The agencies have agreed to establish a joint concept team to assess mission potential, as well as partnership opportunities, NASA said on Wednesday.
Under the statement of intent that they have signed, NASA, the Italian Space Agency (ASI), the Canadian Space Agency (CSA), and the Japan Aerospace Exploration Agency (JAXA) announced their intention to develop a mission plan and define their potential roles and responsibilities.
If the concept moves forward, the mission could be ready to launch as early as 2026, NASA said.
The international Mars Ice Mapper mission would detect the location, depth, spatial extent, and abundance of near-surface ice deposits, which would enable the science community to interpret a more detailed volatile history of Mars.
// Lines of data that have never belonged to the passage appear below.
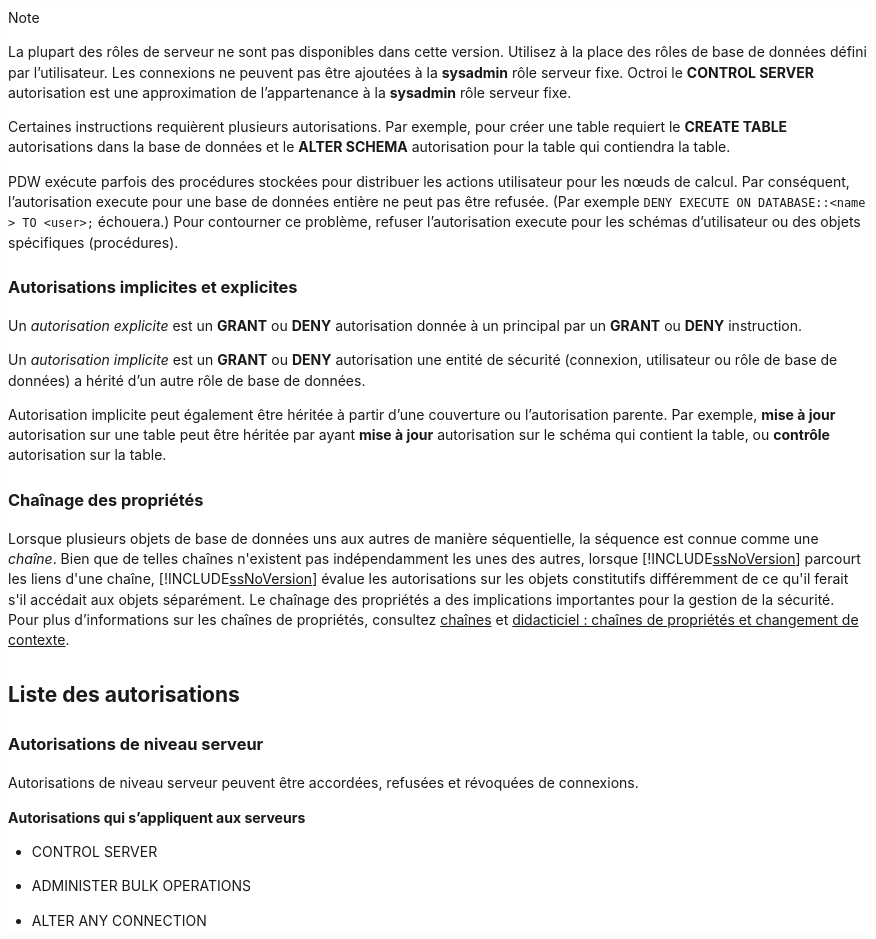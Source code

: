> [!NOTE]  
>  La plupart des rôles de serveur ne sont pas disponibles dans cette version. Utilisez à la place des rôles de base de données défini par l’utilisateur. Les connexions ne peuvent pas être ajoutées à la **sysadmin** rôle serveur fixe. Octroi le **CONTROL SERVER** autorisation est une approximation de l’appartenance à la **sysadmin** rôle serveur fixe.  
  
 Certaines instructions requièrent plusieurs autorisations. Par exemple, pour créer une table requiert le **CREATE TABLE** autorisations dans la base de données et le **ALTER SCHEMA** autorisation pour la table qui contiendra la table.  
  
 PDW exécute parfois des procédures stockées pour distribuer les actions utilisateur pour les nœuds de calcul. Par conséquent, l’autorisation execute pour une base de données entière ne peut pas être refusée. (Par exemple `DENY EXECUTE ON DATABASE::<name> TO <user>;` échouera.) Pour contourner ce problème, refuser l’autorisation execute pour les schémas d’utilisateur ou des objets spécifiques (procédures).  
  
### <a name="implicit-and-explicit-permissions"></a>Autorisations implicites et explicites  
 Un *autorisation explicite* est un **GRANT** ou **DENY** autorisation donnée à un principal par un **GRANT** ou **DENY** instruction.  
  
 Un *autorisation implicite* est un **GRANT** ou **DENY** autorisation une entité de sécurité (connexion, utilisateur ou rôle de base de données) a hérité d’un autre rôle de base de données.  
  
 Autorisation implicite peut également être héritée à partir d’une couverture ou l’autorisation parente. Par exemple, **mise à jour** autorisation sur une table peut être héritée par ayant **mise à jour** autorisation sur le schéma qui contient la table, ou **contrôle** autorisation sur la table.  
  
### <a name="ownership-chaining"></a>Chaînage des propriétés  
 Lorsque plusieurs objets de base de données uns aux autres de manière séquentielle, la séquence est connue comme une *chaîne*. Bien que de telles chaînes n'existent pas indépendamment les unes des autres, lorsque [!INCLUDE[ssNoVersion](../../includes/ssnoversion-md.md)] parcourt les liens d'une chaîne, [!INCLUDE[ssNoVersion](../../includes/ssnoversion-md.md)] évalue les autorisations sur les objets constitutifs différemment de ce qu'il ferait s'il accédait aux objets séparément. Le chaînage des propriétés a des implications importantes pour la gestion de la sécurité. Pour plus d’informations sur les chaînes de propriétés, consultez [chaînes](http://msdn.microsoft.com/en-us/library/ms188676\(v=sql11\).aspx) et [didacticiel : chaînes de propriétés et changement de contexte](http://msdn.microsoft.com/en-us/library/bb153640\(v=sql11\).aspx).  
  
## <a name="permission-list"></a>Liste des autorisations  
  
### <a name="server-level-permissions"></a>Autorisations de niveau serveur  
 Autorisations de niveau serveur peuvent être accordées, refusées et révoquées de connexions.  
  
 **Autorisations qui s’appliquent aux serveurs**  
  
-   CONTROL SERVER  
  
-   ADMINISTER BULK OPERATIONS  
  
-   ALTER ANY CONNECTION  
  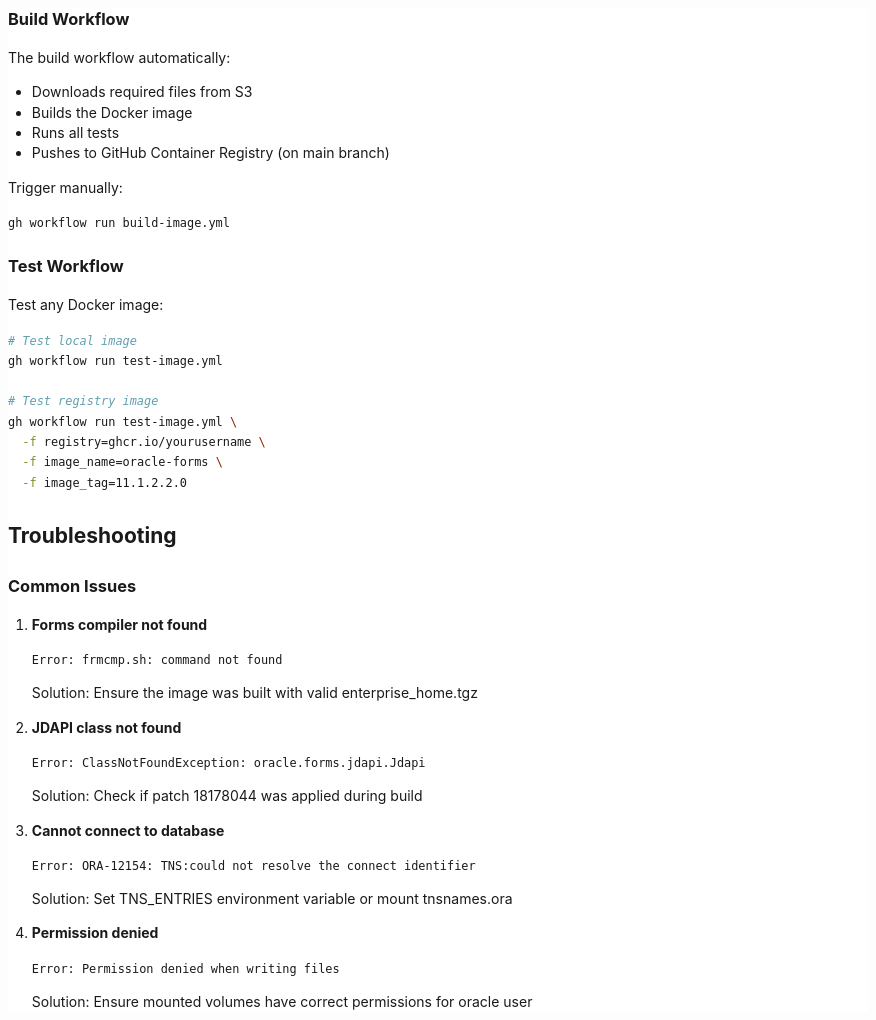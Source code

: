 ### Build Workflow

The build workflow automatically:
- Downloads required files from S3
- Builds the Docker image
- Runs all tests
- Pushes to GitHub Container Registry (on main branch)

Trigger manually:
```bash
gh workflow run build-image.yml
```

### Test Workflow

Test any Docker image:
```bash
# Test local image
gh workflow run test-image.yml

# Test registry image
gh workflow run test-image.yml \
  -f registry=ghcr.io/yourusername \
  -f image_name=oracle-forms \
  -f image_tag=11.1.2.2.0
```

## Troubleshooting

### Common Issues

1. **Forms compiler not found**
   ```
   Error: frmcmp.sh: command not found
   ```
   Solution: Ensure the image was built with valid enterprise_home.tgz

2. **JDAPI class not found**
   ```
   Error: ClassNotFoundException: oracle.forms.jdapi.Jdapi
   ```
   Solution: Check if patch 18178044 was applied during build

3. **Cannot connect to database**
   ```
   Error: ORA-12154: TNS:could not resolve the connect identifier
   ```
   Solution: Set TNS_ENTRIES environment variable or mount tnsnames.ora

4. **Permission denied**
   ```
   Error: Permission denied when writing files
   ```
   Solution: Ensure mounted volumes have correct permissions for oracle user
The radar-carrying orbiter would also help identify properties of the dust, loose rocky material -- known as regolith -- and rock layers that might impact the ability to access ice.
The ice-mapping mission could help the agency identify potential science objectives for initial human missions to Mars, which are expected to be designed for about 30 days of exploration on the surface.
For example, identifying and characterising accessible water ice could lead to human-tended science, such as ice coring to support the search for life.
Mars Ice Mapper also could provide a map of water-ice resources for later human missions with longer surface expeditions, as well as help meet exploration engineering constraints, such as avoidance of rock and terrain hazards.
Mapping shallow water ice could also support supplemental high-value science objectives related to Martian climatology and geology, NASA said.
"This innovative partnership model for Mars Ice Mapper combines our global experience and allows for cost-sharing across the board to make this mission more feasible for all interested parties," Jim Watzin, NASA's senior advisor for agency architectures and mission alignment, said in a statement.
"Human and robotic exploration go hand in hand, with the latter helping pave the way for smarter, safer human missions farther into the solar system. Together, we can help prepare humanity for our next giant leap -- the first human mission to Mars."
As the mission concept evolves, there may be opportunities for other space agency and commercial partners to join the mission.